=== Begin Enclosure ===

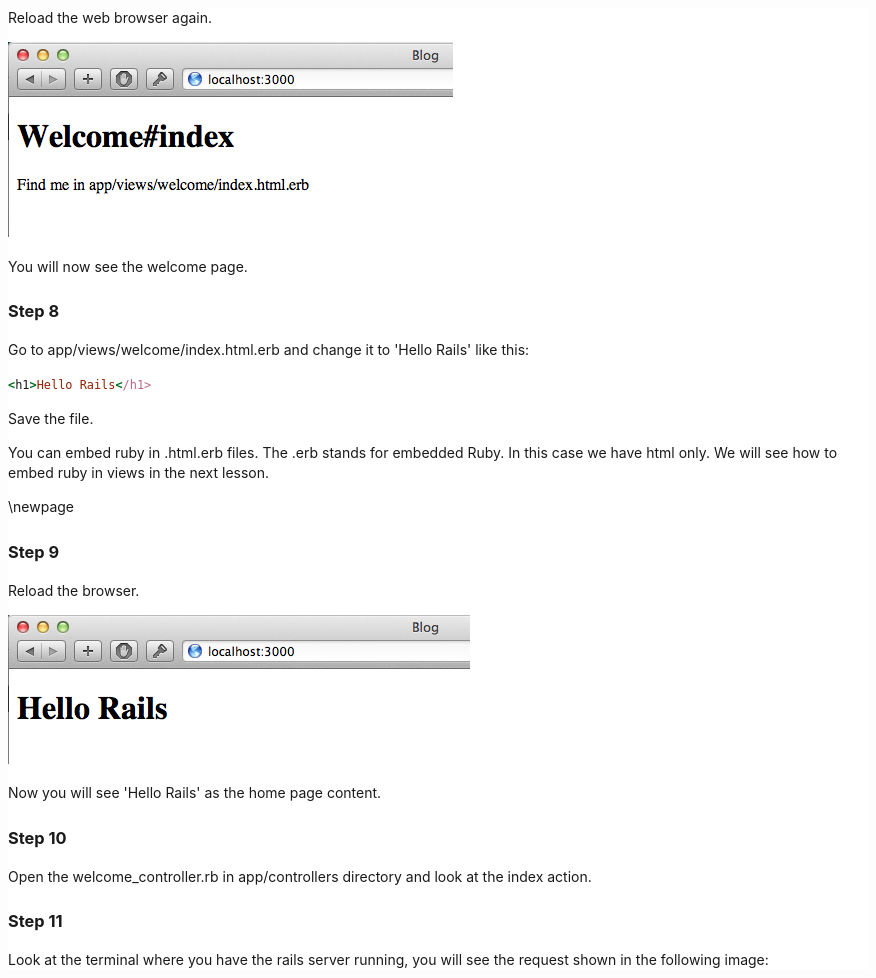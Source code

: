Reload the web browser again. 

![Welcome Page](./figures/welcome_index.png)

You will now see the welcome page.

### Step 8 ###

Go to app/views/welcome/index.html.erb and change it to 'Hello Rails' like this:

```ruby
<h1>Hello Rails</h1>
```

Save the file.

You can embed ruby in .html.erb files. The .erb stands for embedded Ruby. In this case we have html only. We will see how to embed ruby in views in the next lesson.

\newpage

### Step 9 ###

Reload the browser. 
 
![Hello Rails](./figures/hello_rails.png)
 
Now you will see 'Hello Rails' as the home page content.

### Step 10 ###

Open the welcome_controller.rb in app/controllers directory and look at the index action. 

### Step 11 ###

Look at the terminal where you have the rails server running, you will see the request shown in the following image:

=== End Enclosure ===
=== Begin Enclosure ===

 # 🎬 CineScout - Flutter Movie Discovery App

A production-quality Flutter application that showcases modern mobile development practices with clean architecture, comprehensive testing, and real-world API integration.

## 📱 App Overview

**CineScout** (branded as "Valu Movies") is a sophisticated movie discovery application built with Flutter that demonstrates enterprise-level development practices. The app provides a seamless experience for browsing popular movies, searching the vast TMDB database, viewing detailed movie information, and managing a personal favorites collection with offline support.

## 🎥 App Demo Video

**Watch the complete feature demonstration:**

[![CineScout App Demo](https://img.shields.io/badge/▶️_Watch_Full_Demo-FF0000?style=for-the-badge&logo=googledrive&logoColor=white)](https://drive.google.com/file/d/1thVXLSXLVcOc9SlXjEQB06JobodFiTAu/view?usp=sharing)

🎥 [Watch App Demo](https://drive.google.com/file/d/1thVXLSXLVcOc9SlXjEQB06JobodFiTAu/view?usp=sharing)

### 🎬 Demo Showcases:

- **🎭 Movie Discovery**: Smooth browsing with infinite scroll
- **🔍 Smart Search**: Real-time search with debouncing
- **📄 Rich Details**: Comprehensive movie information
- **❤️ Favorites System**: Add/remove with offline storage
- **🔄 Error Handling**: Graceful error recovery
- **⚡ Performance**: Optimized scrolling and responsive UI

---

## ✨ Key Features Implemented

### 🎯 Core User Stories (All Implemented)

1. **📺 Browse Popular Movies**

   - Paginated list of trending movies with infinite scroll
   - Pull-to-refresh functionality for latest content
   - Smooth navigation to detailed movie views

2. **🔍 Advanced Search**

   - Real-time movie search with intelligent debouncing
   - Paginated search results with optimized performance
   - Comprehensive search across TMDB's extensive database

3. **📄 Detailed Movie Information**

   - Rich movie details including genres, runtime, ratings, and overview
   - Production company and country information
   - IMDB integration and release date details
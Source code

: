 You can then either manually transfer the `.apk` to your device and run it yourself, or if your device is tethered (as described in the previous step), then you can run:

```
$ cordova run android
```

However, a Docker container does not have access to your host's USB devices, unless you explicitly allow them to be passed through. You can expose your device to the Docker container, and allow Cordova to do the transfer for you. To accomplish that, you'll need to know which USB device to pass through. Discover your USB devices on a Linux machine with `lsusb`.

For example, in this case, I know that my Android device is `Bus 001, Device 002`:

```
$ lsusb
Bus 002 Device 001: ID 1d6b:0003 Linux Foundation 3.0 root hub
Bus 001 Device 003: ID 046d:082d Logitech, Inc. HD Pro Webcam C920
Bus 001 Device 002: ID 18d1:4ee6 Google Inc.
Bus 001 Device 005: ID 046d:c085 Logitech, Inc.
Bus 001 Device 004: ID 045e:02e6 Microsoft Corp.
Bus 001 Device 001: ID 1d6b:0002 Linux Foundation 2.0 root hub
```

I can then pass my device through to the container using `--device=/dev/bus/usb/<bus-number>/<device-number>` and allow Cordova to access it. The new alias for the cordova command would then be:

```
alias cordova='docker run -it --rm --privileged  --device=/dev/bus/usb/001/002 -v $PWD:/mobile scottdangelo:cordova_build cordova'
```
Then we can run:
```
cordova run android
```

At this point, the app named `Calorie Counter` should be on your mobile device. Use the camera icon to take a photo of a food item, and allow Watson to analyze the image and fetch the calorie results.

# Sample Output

=== End Enclosure ===
=== Begin Enclosure ===

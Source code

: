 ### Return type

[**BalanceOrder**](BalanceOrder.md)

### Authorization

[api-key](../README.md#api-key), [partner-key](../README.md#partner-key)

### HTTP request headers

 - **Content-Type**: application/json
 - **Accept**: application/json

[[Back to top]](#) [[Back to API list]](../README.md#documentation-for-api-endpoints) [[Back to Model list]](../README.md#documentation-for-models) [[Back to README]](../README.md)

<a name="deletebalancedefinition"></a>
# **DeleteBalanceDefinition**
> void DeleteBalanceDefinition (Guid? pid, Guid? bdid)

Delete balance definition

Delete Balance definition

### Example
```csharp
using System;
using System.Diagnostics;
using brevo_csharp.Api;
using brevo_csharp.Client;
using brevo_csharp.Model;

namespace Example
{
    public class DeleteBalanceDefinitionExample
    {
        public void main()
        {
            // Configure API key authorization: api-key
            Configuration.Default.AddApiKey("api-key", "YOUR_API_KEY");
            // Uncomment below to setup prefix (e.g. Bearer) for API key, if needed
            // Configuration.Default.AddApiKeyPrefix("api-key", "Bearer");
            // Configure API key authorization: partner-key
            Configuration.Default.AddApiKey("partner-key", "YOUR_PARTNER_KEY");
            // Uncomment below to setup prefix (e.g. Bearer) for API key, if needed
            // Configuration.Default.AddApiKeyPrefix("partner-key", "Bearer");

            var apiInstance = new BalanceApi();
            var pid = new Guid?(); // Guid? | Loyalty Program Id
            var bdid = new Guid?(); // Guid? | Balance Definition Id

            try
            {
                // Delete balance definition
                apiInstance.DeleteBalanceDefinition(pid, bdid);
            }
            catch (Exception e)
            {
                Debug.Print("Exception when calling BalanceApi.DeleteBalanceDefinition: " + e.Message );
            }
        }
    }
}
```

=== End Enclosure ===

■ **Work to be completed**: Reproduce, exactly as they stand in the data above, the lines from the one that holds "### Step 11 ###" to the one that holds "Look at the terminal", inclusive.

■ **Answer to this task**:
### Step 11 ###

Look at the terminal where you have the rails server running, you will see the request shown in the following image:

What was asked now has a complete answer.